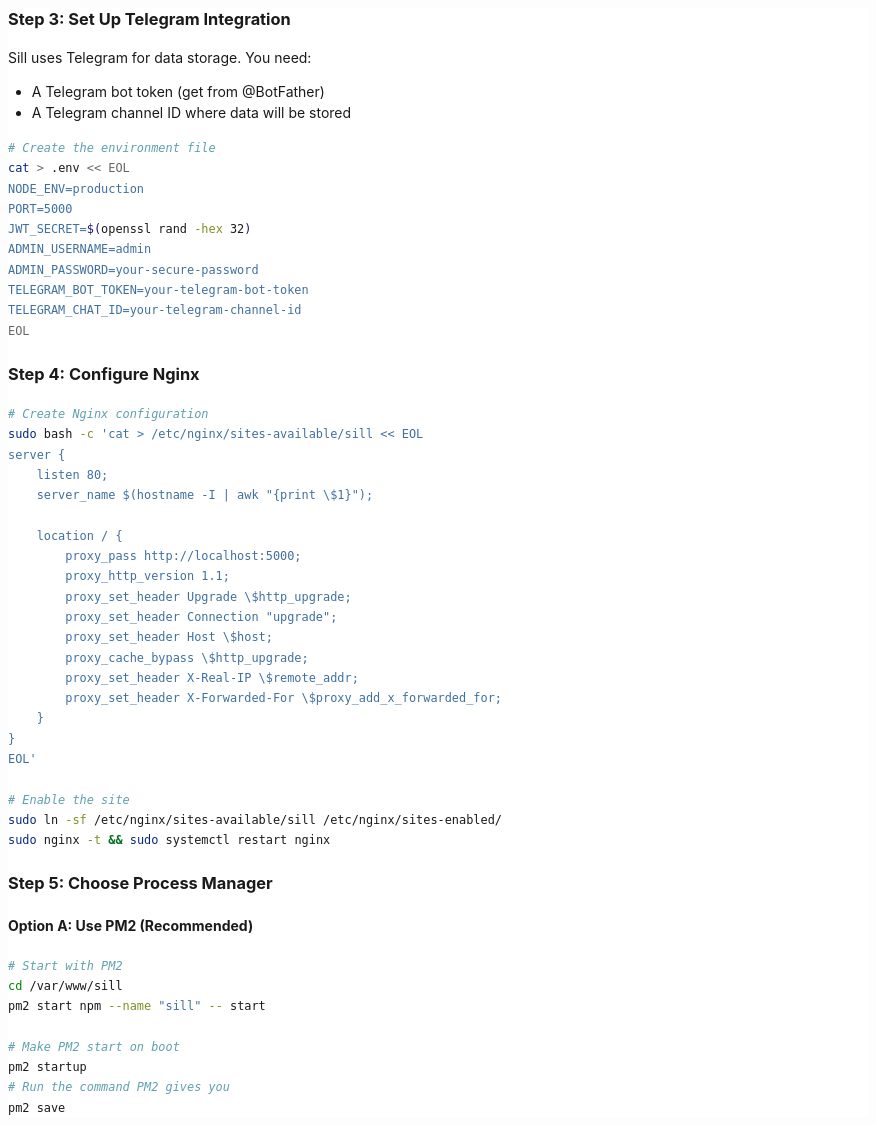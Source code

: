 ### Step 3: Set Up Telegram Integration

Sill uses Telegram for data storage. You need:
- A Telegram bot token (get from @BotFather)
- A Telegram channel ID where data will be stored

```bash
# Create the environment file
cat > .env << EOL
NODE_ENV=production
PORT=5000
JWT_SECRET=$(openssl rand -hex 32)
ADMIN_USERNAME=admin
ADMIN_PASSWORD=your-secure-password
TELEGRAM_BOT_TOKEN=your-telegram-bot-token
TELEGRAM_CHAT_ID=your-telegram-channel-id
EOL
```

### Step 4: Configure Nginx

```bash
# Create Nginx configuration
sudo bash -c 'cat > /etc/nginx/sites-available/sill << EOL
server {
    listen 80;
    server_name $(hostname -I | awk "{print \$1}");

    location / {
        proxy_pass http://localhost:5000;
        proxy_http_version 1.1;
        proxy_set_header Upgrade \$http_upgrade;
        proxy_set_header Connection "upgrade";
        proxy_set_header Host \$host;
        proxy_cache_bypass \$http_upgrade;
        proxy_set_header X-Real-IP \$remote_addr;
        proxy_set_header X-Forwarded-For \$proxy_add_x_forwarded_for;
    }
}
EOL'

# Enable the site
sudo ln -sf /etc/nginx/sites-available/sill /etc/nginx/sites-enabled/
sudo nginx -t && sudo systemctl restart nginx
```

### Step 5: Choose Process Manager

#### Option A: Use PM2 (Recommended)

```bash
# Start with PM2
cd /var/www/sill
pm2 start npm --name "sill" -- start

# Make PM2 start on boot
pm2 startup
# Run the command PM2 gives you
pm2 save
```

**WHAT YOU NEED TO DO:**
Search the records above for the string "token". Copy every line that contains it.

**SOLUTION TO THE PROBLEM:**
- A Telegram bot token (get from @BotFather)
TELEGRAM_BOT_TOKEN=your-telegram-bot-token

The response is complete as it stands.